Brasil deve voltar a crescer com “superciclo de commodities”, diz Roubini

Para o economista norte-americano, apelidado de “Doutor Catástrofe”,
esse ciclo se estenderá “pelo menos pela próxima década”

Conhecido pelas previsões catastrofistas sobre a economia mundial,
Nouriel Roubini – que previu a grande crise capitalista de 2007/2008 – já
vê o Brasil avançar sob o governo de Luiz Inácio Lula da Silva (PT).
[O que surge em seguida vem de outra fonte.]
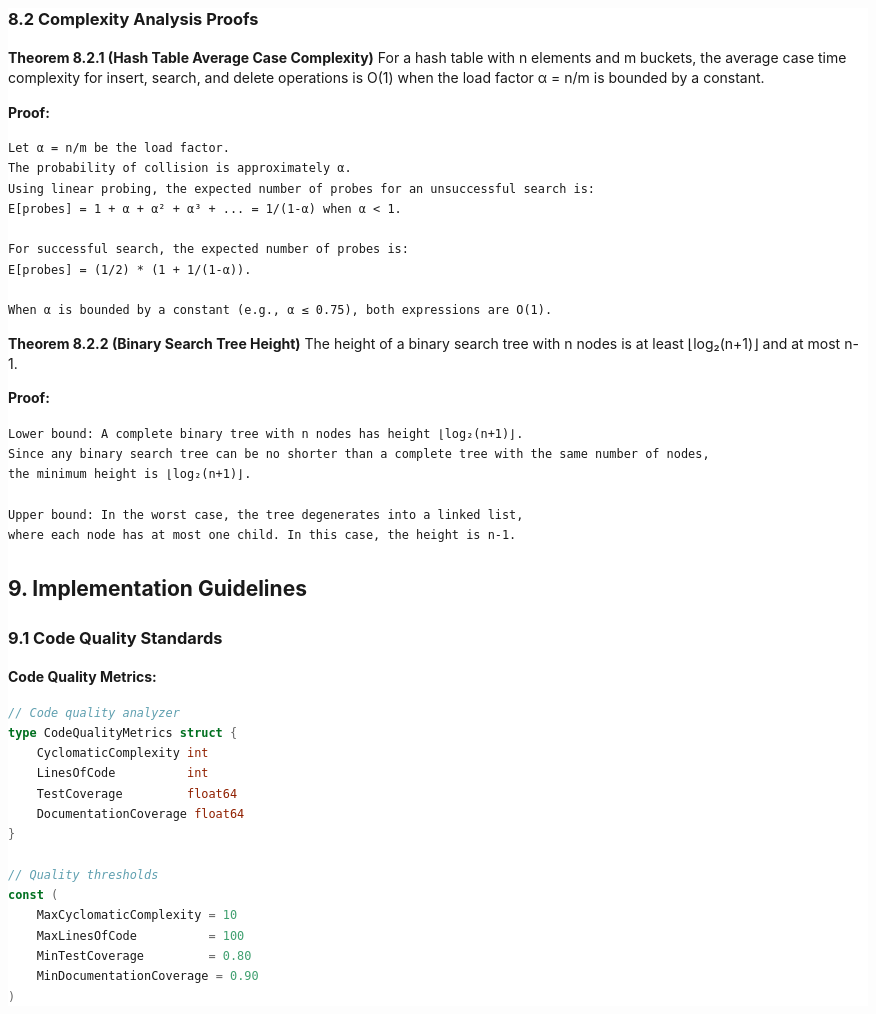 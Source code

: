 ### 8.2 Complexity Analysis Proofs

**Theorem 8.2.1 (Hash Table Average Case Complexity)**
For a hash table with n elements and m buckets, the average case time complexity for insert, search, and delete operations is O(1) when the load factor α = n/m is bounded by a constant.

**Proof:**

```text
Let α = n/m be the load factor.
The probability of collision is approximately α.
Using linear probing, the expected number of probes for an unsuccessful search is:
E[probes] = 1 + α + α² + α³ + ... = 1/(1-α) when α < 1.

For successful search, the expected number of probes is:
E[probes] = (1/2) * (1 + 1/(1-α)).

When α is bounded by a constant (e.g., α ≤ 0.75), both expressions are O(1).
```

**Theorem 8.2.2 (Binary Search Tree Height)**
The height of a binary search tree with n nodes is at least ⌊log₂(n+1)⌋ and at most n-1.

**Proof:**

```text
Lower bound: A complete binary tree with n nodes has height ⌊log₂(n+1)⌋.
Since any binary search tree can be no shorter than a complete tree with the same number of nodes,
the minimum height is ⌊log₂(n+1)⌋.

Upper bound: In the worst case, the tree degenerates into a linked list,
where each node has at most one child. In this case, the height is n-1.
```

## 9. Implementation Guidelines

### 9.1 Code Quality Standards

**Code Quality Metrics:**

```go
// Code quality analyzer
type CodeQualityMetrics struct {
    CyclomaticComplexity int
    LinesOfCode          int
    TestCoverage         float64
    DocumentationCoverage float64
}

// Quality thresholds
const (
    MaxCyclomaticComplexity = 10
    MaxLinesOfCode          = 100
    MinTestCoverage         = 0.80
    MinDocumentationCoverage = 0.90
)
```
O
economista norte-americano de origem judaico-iraniana, apelidado de
“Doutor Catástrofe” e “Doutor Apocalipse”, acredita que o País pode
retomar o rumo do crescimento, embalado pelo que chama de
“superciclo de commodities”
Em entrevista ao Valor Econômico, Roubini pontuou que esse ciclo se
estenderá “pelo menos pela próxima década”. Com isso, diferentemente
do que dizem analistas do mercado, o Brasil não correria o risco de
entrar em recessão nos próximos trimestres.
“Temos que separar as forças cíclicas das forças seculares. Há
certamente uma desaceleração no crescimento econômico, nos Estados
Unidos e nos países desenvolvidos, principalmente”, explica. “As boas
notícias são a retomada da China, que será capaz de crescer 5% ou
mais neste ano, e ter demanda para uma variedade de commodities. E a
Índia, que também terá crescimento robusto.”
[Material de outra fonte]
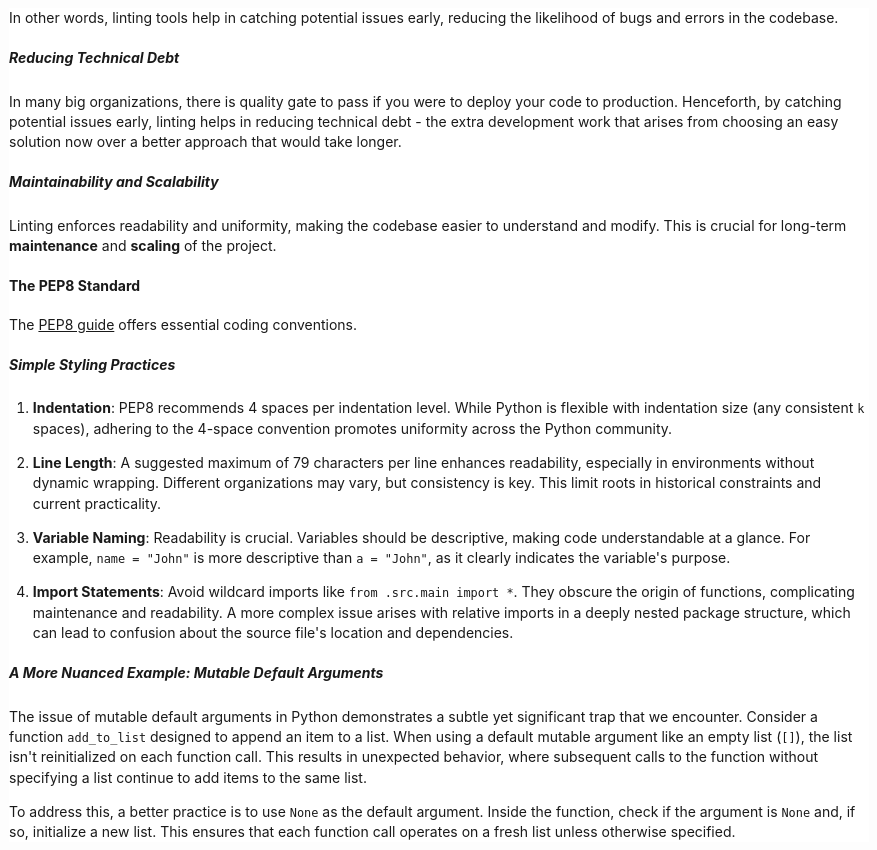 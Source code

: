 In other words, linting tools help in catching potential issues early, reducing
the likelihood of bugs and errors in the codebase.

##### Reducing Technical Debt

In many big organizations, there is quality gate to pass if you were to deploy
your code to production. Henceforth, by catching potential issues early, linting
helps in reducing technical debt - the extra development work that arises from
choosing an easy solution now over a better approach that would take longer.

##### Maintainability and Scalability

Linting enforces readability and uniformity, making the codebase easier to
understand and modify. This is crucial for long-term **maintenance** and
**scaling** of the project.

#### The PEP8 Standard

The [PEP8 guide](https://peps.python.org/pep-0008/) offers essential coding
conventions.

##### Simple Styling Practices

1. **Indentation**: PEP8 recommends 4 spaces per indentation level. While Python
   is flexible with indentation size (any consistent `k` spaces), adhering to
   the 4-space convention promotes uniformity across the Python community.

2. **Line Length**: A suggested maximum of 79 characters per line enhances
   readability, especially in environments without dynamic wrapping. Different
   organizations may vary, but consistency is key. This limit roots in
   historical constraints and current practicality.

3. **Variable Naming**: Readability is crucial. Variables should be descriptive,
   making code understandable at a glance. For example, `name = "John"` is more
   descriptive than `a = "John"`, as it clearly indicates the variable's
   purpose.

4. **Import Statements**: Avoid wildcard imports like `from .src.main import *`.
   They obscure the origin of functions, complicating maintenance and
   readability. A more complex issue arises with relative imports in a deeply
   nested package structure, which can lead to confusion about the source file's
   location and dependencies.

##### A More Nuanced Example: Mutable Default Arguments

The issue of mutable default arguments in Python demonstrates a subtle yet
significant trap that we encounter. Consider a function `add_to_list` designed
to append an item to a list. When using a default mutable argument like an empty
list (`[]`), the list isn't reinitialized on each function call. This results in
unexpected behavior, where subsequent calls to the function without specifying a
list continue to add items to the same list.

To address this, a better practice is to use `None` as the default argument.
Inside the function, check if the argument is `None` and, if so, initialize a
new list. This ensures that each function call operates on a fresh list unless
otherwise specified.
Essa demanda em alta é o fator de diferenciação para a economia
brasileira, que há dez anos se alterna entre estagnação e recessão.
Segundo Roubini, “há uma correção de preços temporária em
algumas commodities, como vimos no petróleo. Mas o fundamento do
mercado de energia hoje é que há um subinvestimento considerável em
combustíveis fósseis, com um crescimento em renováveis ainda
insuficiente para compensar isso”.
O economista se reuniu com o ministro da Fazenda, Fernando Haddad,
em Davos, durante o Fórum Econômico Mundial. Suas impressões: o
atual governo de Lula, ao menos no discurso, “soa muito mais Dilma do
que Lula 2”. O empecilho para a retomada, a seu ver, é a composição da
Câmara dos Deputados e do Senado, com a grande presença de
parlamentares do Centrão. “É um Congresso que ele (Lula) não controla
e que não aprova legislação radical em política econômica”.
Na visão de Roubini, há limites para uma política econômica de centro-
esquerda no Brasil. “O mercado privado continua ativo e vigilante.
Reduzir privatizações é aceitável, mas revertê-las, não”, avalia. “Goste
ou não, qualquer país está sujeito à disciplina do mercado, pois
seus spreads aumentam, sua moeda se desvaloriza, os investidores vão
embora”, agregou.
O “Doutor Apocalipse” critica a gestão Joe Biden, que, a exemplo do
governo Donald Trump, trata a América Latina com desdém e uma certa
arrogância, como se considerasse a região como seu quintal. “A China é
ativa no engajamento com a região, o que é positivo para o Brasil,

porque essa aproximação não é só em commodities”, diz Roubini. “Os
Estados Unidos vão se dar conta que precisam de uma política proativa
comercial, de investimentos, de financiamento de operações ligadas ao
clima, em vez de só apontar o dedo.”
Seja para os vizinhos, seja para o próprio Brasil, um dos gargalos vistos
por Roubini é o atraso na adesão a uma nova economia, marcada pela
rápida expansão da inteligência artificial e da robótica. “Essas
tecnologias vão aumentar a produtividade. Ainda que não vejamos isso
nos dados macroeconômicos, quem cria a inovação e quem usa pode
melhorar essa produtividade, curar doenças, prolongar a vida, controlar a
pandemia”, afirma. Otimista, ele crê que até que a inteligência artificial
possa ser “uma força deflacionária daqui a dez anos”.
Mas, pondera Roubini, é preciso ter cautela com os “efeitos colaterais”,
como o risco de “maior desigualdade de renda”. A razão: “Não é possível
prover as mesmas habilidades aos empregos mais braçais ou
administrativos. A classe média tende a ser espremida”, opina. “Já
vemos hoje uma geração de jovens que sentem que não vão conseguir
atingir o mesmo patamar dos pais – o que ajuda a explicar por que
extremistas radicais de direita e de esquerda estão tomando o poder.”